Andy Studt is an environmental program supervisor for Palm Beach County’s Department of Environmental Resources Management. He specializes in coastal management. He said widening the inlet would increase beach erosion.

“It generates erosional impacts for Ocean Ridge, for the city of Boynton Beach’s Oceanfront Park,” he said. “Right now we have a very carefully balanced system.”

Exploratory waters

The resurfaced idea of widening the inlet got a bullish reaction at Manalapan’s April 14 Town Commission meeting. 

“It’s in the infant stage of discussion. We’re just revisiting the topic,” Town Manager Eric Marmer told the commission. 

“There’s a lot of positives that are pointed out in there, but there’s also some concerns, obviously, if you open that up, what other environmental impacts does that have?”

He said it remains to be seen if widening the inlet would solve the town’s concerns with the sand transfer plant that operates at the inlet. Manalapan is challenging Palm Beach County’s findings that the sand transfer plant doesn’t rob sand from Manalapan’s beachfront properties.

Vice Mayor Simone Bonutti suggested asking billionaire Larry Ellison for his thoughts. He owns Bird Island near the inlet as part of his $173 million estate in Manalapan. 

She also said the widening is feasible since the county owns the park on the inlet.

“I don’t think there’s any harm in looking at it,” Marmer said.

Marmer, in a separate interview, expressed another concern.
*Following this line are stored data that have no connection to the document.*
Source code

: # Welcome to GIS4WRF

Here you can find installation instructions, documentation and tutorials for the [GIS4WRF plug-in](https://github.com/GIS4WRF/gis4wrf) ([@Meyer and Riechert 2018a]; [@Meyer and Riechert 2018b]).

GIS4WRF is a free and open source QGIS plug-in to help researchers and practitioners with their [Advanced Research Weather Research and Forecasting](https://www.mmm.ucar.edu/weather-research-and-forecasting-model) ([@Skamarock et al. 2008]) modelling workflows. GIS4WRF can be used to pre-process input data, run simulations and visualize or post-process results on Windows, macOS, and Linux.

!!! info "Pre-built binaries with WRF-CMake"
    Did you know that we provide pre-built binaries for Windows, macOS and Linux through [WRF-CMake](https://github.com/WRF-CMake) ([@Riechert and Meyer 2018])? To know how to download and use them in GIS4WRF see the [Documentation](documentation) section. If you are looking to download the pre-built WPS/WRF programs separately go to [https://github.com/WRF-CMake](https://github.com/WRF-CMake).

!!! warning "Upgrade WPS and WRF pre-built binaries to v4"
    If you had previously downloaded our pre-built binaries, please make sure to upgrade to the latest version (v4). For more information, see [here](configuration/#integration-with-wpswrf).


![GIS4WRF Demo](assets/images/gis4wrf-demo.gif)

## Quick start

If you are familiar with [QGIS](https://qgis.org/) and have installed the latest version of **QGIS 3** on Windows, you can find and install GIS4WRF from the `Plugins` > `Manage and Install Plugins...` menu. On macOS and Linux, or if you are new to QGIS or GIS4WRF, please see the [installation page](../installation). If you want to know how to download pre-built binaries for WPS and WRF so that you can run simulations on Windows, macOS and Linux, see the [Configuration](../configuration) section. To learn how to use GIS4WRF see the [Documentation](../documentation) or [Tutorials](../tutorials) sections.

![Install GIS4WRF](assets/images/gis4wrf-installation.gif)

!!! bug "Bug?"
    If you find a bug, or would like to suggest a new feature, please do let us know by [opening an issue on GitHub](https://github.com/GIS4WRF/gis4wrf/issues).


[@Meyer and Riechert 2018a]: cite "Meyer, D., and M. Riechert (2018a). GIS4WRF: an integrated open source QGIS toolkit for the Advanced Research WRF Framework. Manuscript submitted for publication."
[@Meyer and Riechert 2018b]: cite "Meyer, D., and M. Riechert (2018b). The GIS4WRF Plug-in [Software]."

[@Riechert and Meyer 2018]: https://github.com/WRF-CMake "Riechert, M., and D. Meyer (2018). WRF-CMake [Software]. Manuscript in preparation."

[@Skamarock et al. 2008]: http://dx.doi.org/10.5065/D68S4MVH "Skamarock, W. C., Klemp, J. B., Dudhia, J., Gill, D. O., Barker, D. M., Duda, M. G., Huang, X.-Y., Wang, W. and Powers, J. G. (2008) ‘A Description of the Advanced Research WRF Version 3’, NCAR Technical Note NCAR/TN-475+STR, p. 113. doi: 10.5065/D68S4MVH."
“I get a drowning call maybe once every three or four weeks,” he said. “Having gone out in that inlet myself, everybody knows this inlet is extremely dangerous.”

Joe Imbesi  has given a lot of thought to the widening of the inlet. He said the rock jetty that curves out from the north side of the inlet could be reconfigured to solve some of the environmental concerns. “So all this water that’s coming down will go south and then east,” he said.

Orla Imbesi said flood concerns about widening the inlet may have been overstated in the previous study. The couple says Manalapan is in a situation unlike other nearby coastal communities that have inlets flowing under A1A bridges — like Boca Raton, Jupiter and Lighthouse Point — a situation they say needs to be remedied. 

“Every city has a drawbridge, except the Boynton Inlet,” Joe Imbesi said.